EU grounds Boeing 737 Max jets as safety fears grow after Ethiopian Airlines crash
All Boeing 737 Max aircraft have been suspended from flying within EU airspace, on the orders of the European Union Aviation Safety Agency.
The rare move to ground all of Boeing's new flagship model follows the fatal crash of Ethiopian Airways flight ET302 shortly after taking off from Addis Ababa on Sunday morning.
All 157 people on board were killed, including Irishman Micheál 'Mick' Ryan.
European authorities yesterday followed airline safety regulators in China, Indonesia and in Ethiopia in grounding the Boeing planes.
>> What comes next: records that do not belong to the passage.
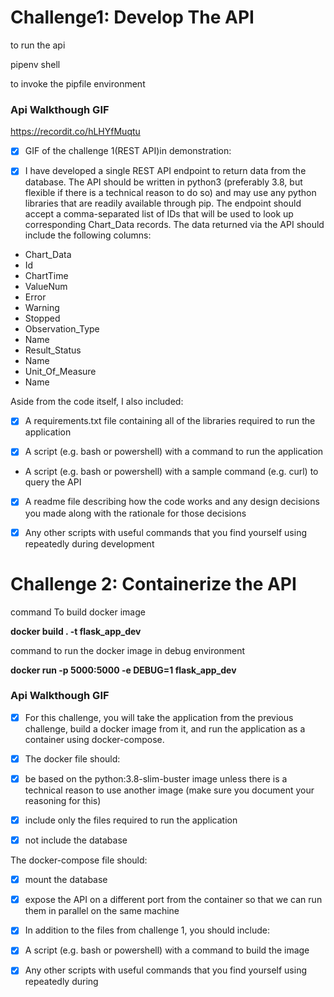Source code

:# Challenge1: Develop The API

to run the api 


pipenv shell

to invoke the pipfile environment

### Api Walkthough GIF

https://recordit.co/hLHYfMuqtu

* [x]  GIF of the challenge 1(REST API)in demonstration:


* [x]    I have developed a single REST API endpoint to return data from the database. The
API should be written in python3 (preferably 3.8, but flexible if there is a technical reason to do
so) and may use any python libraries that are readily available through pip. The endpoint should
accept a comma-separated list of IDs that will be used to look up corresponding Chart_Data
records. The data returned via the API should include the following columns:
- Chart_Data
- Id
- ChartTime
- ValueNum
- Error
- Warning
- Stopped
- Observation_Type
- Name
- Result_Status
- Name
- Unit_Of_Measure
- Name

Aside from the code itself, I also included:

* [x]  A requirements.txt file containing all of the libraries required to run the application 

* [x]   A script (e.g. bash or powershell) with a command to run the application

-  A script (e.g. bash or powershell) with a sample command (e.g. curl) to query the API

* [x]   A readme file describing how the code works and any design decisions you made along
with the rationale for those decisions

* [x] Any other scripts with useful commands that you find yourself using repeatedly during
development

# Challenge 2: Containerize the API
command To build docker image

<b>docker build . -t flask_app_dev</b>

command to run the docker image in debug environment

<b>docker run -p 5000:5000 -e DEBUG=1 flask_app_dev</b>

### Api Walkthough GIF


* [x] For this challenge, you will take the application from the previous challenge, build a docker
image from it, and run the application as a container using docker-compose.

* [x] The docker file should:

* [x]  be based on the python:3.8-slim-buster image unless there is a technical reason to use
another image (make sure you document your reasoning for this)

* [x] include only the files required to run the application

* [x]  not include the database

The docker-compose file should:
* [x]  mount the database

* [x]   expose the API on a different port from the container so that we can run them in
parallel on the same machine

* [x] In addition to the files from challenge 1, you should include:

* [x]  A script (e.g. bash or powershell) with a command to build the image

* [x]   Any other scripts with useful commands that you find yourself using repeatedly during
The crash in Ethiopia came five months after 189 people on board a Lion Air 737 Max flight in Indonesia died when it crashed into the Java Sea.
The EASA said they were "taking every step necessary to ensure the safety of passengers".
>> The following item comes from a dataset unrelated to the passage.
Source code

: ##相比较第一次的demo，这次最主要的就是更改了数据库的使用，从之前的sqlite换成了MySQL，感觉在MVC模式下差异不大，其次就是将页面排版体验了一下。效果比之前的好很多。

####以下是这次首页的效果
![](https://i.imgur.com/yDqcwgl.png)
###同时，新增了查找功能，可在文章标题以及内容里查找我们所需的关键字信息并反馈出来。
"The accident investigation is led by the Ethiopian Authorities with the support of the National Transportation Safety Board, as the aircraft was designed and built in the United States," an EASA spokesperson said.
Earlier the Irish Aviation Authority had followed the UK in announcing the 737 Max has been temporarily banned from flying into or out of Irish airspace.
There are 13 of the aircraft registered in Ireland, although they are understood to be owned mostly by leasing firms based here and deployed around the world.
Neither Aer Lingus nor Ryanair currently uses the model.
Norwegian Air, which flies from Dublin, Shannon and Cork airports to the US, does use the planes. It had temporarily suspends flights using its Boeing 737 Max planes before the EU ban came into force. "Following the decision by the relevant aviation regulatory bodies to temporarily suspend operations of Boeing 737 Max, Norwegian will not operate any flights with this aircraft type until further notice," the company said.
"We remain in close dialogue with the aviation authorities and Boeing, and follow their instructions and recommendations."
Norwegian has 18 737 Max models in a fleet that is mostly made up of 110 Boeing 737-800 aircraft.
They said in a statement: "The Irish Aviation Authority (IAA) has decided to temporarily suspend the operation of all variants of the Boeing 737 Max aircraft into and out of Irish airspace, in the light of the two fatal accidents involving the aircraft in recent months."
There are 387 of the 737 Max aircraft in service around the world, including 74 in the United States and 55 in Europe. Hundreds more are on order, including 135 by Ryanair.
Pressure to act is mounting on US air safety authorities - which are Seattle-based Boeing's domestic regulators.
Late on Monday, the US Federal Aviation Administration (FAA) had issued a "continued airworthiness notification" to assure operators of the plane that it was safe to fly. It said it was collecting data on the crash and keeping in contact with international civil aviation authorities and would take immediate action if it identified any safety issues.
The IAA said: "This decision has been taken based on ensuring the continued safety of passengers and flight crew, which is the IAA's number one priority."
Its temporary suspension came into affect at 3pm yesterday regardless of the US assurances.
"The IAA's decision has been made taking account of the unprecedented loss of two Boeing 737 Max in recent months," a spokesman said.
"The IAA has been closely monitoring the situation, however, as we do not currently have sufficient information from the flight data recorder we have, as a precautionary measure, issued instructions to stop any flights on Boeing 737 Max from any operator arriving, departing or overflying Irish airspace.
"During the temporary suspension, the IAA will continue to work closely with the European Aviation Safety Agency (EASA), the US Federal Aviation Authority (FAA) and the manufacturer Boeing."